In this paper, a CFD based non-invasive method is proposed for functional measurement of coronary stenosis, which do not need to model the maximal hyperemia condition. However, only six patients are employed to validate with current “gold standard” invasive FFR. Besides, due to lack of FFR data, currently there is no cut-off value for those parameters derived from pressure-flow curves. Even though, this is a first approach to functional measurement of coronary stenosis non-invasively without modeling the maximal hyperemia conditions. Given this advantage over FFRCT, we believe that it will have a promising role in clinical practice. Still, further validations need to be performed, especially corrected with FFR. To limit the computational time, steady state flow is simulated to get the pressure-flow curves.

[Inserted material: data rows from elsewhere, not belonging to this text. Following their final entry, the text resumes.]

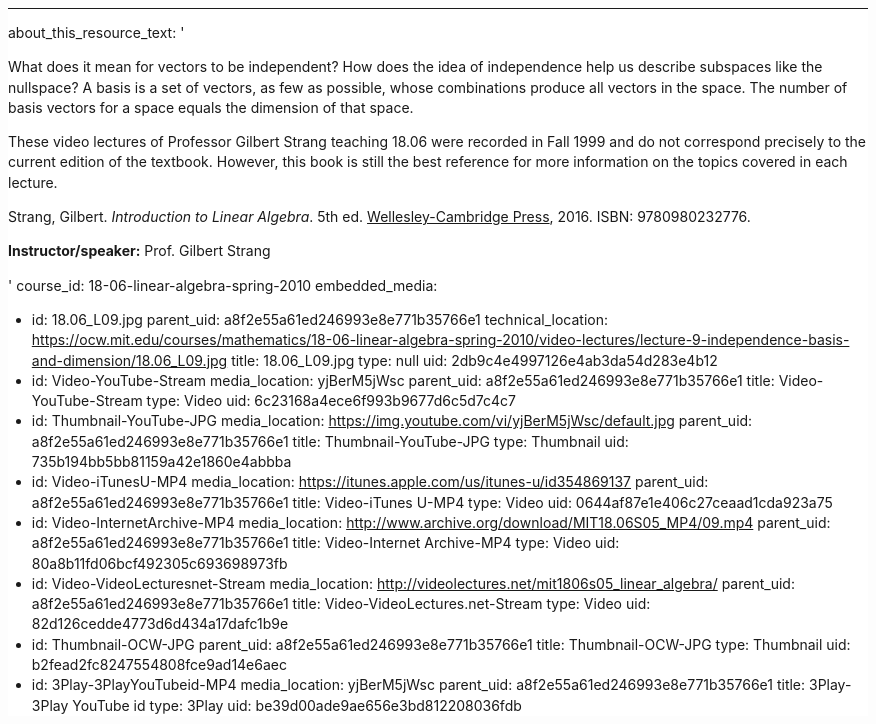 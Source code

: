 ---
about_this_resource_text: '<div class="vidpad"><p>What does it mean for vectors to
  be independent? How does the idea of independence help us describe subspaces like
  the nullspace? A basis is a set of vectors, as few as possible, whose combinations
  produce all vectors in the space. The number of basis vectors for a space equals
  the dimension of that space.</p> <p>These video lectures of Professor Gilbert Strang
  teaching 18.06 were  recorded in Fall 1999 and do not correspond precisely to the
  current  edition of the textbook. However, this book is still the best reference  for
  more information on the topics covered in each lecture.</p> <p>Strang, Gilbert.
  <em>Introduction to Linear Algebra</em>. 5th ed. <a href="http://www.wellesleycambridge.com/">Wellesley-Cambridge
  Press</a>, 2016. ISBN: 9780980232776.</p> <p><strong>Instructor/speaker:</strong>
  Prof. Gilbert Strang</p></div>'
course_id: 18-06-linear-algebra-spring-2010
embedded_media:
- id: 18.06_L09.jpg
  parent_uid: a8f2e55a61ed246993e8e771b35766e1
  technical_location: https://ocw.mit.edu/courses/mathematics/18-06-linear-algebra-spring-2010/video-lectures/lecture-9-independence-basis-and-dimension/18.06_L09.jpg
  title: 18.06_L09.jpg
  type: null
  uid: 2db9c4e4997126e4ab3da54d283e4b12
- id: Video-YouTube-Stream
  media_location: yjBerM5jWsc
  parent_uid: a8f2e55a61ed246993e8e771b35766e1
  title: Video-YouTube-Stream
  type: Video
  uid: 6c23168a4ece6f993b9677d6c5d7c4c7
- id: Thumbnail-YouTube-JPG
  media_location: https://img.youtube.com/vi/yjBerM5jWsc/default.jpg
  parent_uid: a8f2e55a61ed246993e8e771b35766e1
  title: Thumbnail-YouTube-JPG
  type: Thumbnail
  uid: 735b194bb5bb81159a42e1860e4abbba
- id: Video-iTunesU-MP4
  media_location: https://itunes.apple.com/us/itunes-u/id354869137
  parent_uid: a8f2e55a61ed246993e8e771b35766e1
  title: Video-iTunes U-MP4
  type: Video
  uid: 0644af87e1e406c27ceaad1cda923a75
- id: Video-InternetArchive-MP4
  media_location: http://www.archive.org/download/MIT18.06S05_MP4/09.mp4
  parent_uid: a8f2e55a61ed246993e8e771b35766e1
  title: Video-Internet Archive-MP4
  type: Video
  uid: 80a8b11fd06bcf492305c693698973fb
- id: Video-VideoLecturesnet-Stream
  media_location: http://videolectures.net/mit1806s05_linear_algebra/
  parent_uid: a8f2e55a61ed246993e8e771b35766e1
  title: Video-VideoLectures.net-Stream
  type: Video
  uid: 82d126cedde4773d6d434a17dafc1b9e
- id: Thumbnail-OCW-JPG
  parent_uid: a8f2e55a61ed246993e8e771b35766e1
  title: Thumbnail-OCW-JPG
  type: Thumbnail
  uid: b2fead2fc8247554808fce9ad14e6aec
- id: 3Play-3PlayYouTubeid-MP4
  media_location: yjBerM5jWsc
  parent_uid: a8f2e55a61ed246993e8e771b35766e1
  title: 3Play-3Play YouTube id
  type: 3Play
  uid: be39d00ade9ae656e3bd812208036fdb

However, blood flow is pulsating, which is inconsistence with steady state flow assumption. Fortunately, current “gold standard” invasive FFR is based on time-averaged pressure measured over several cardiac cycles [4], and previous studies also demonstrated that FFRCT obtained by using steady state flow simulation still performed well [45]. Additionally, the boundary conditions used for pulsating flow simulation in FFRCT is derived from lumped parameter models, which is also inconsistence with real conditions [11, 46]. Thus, steady state flow is simulated in our method.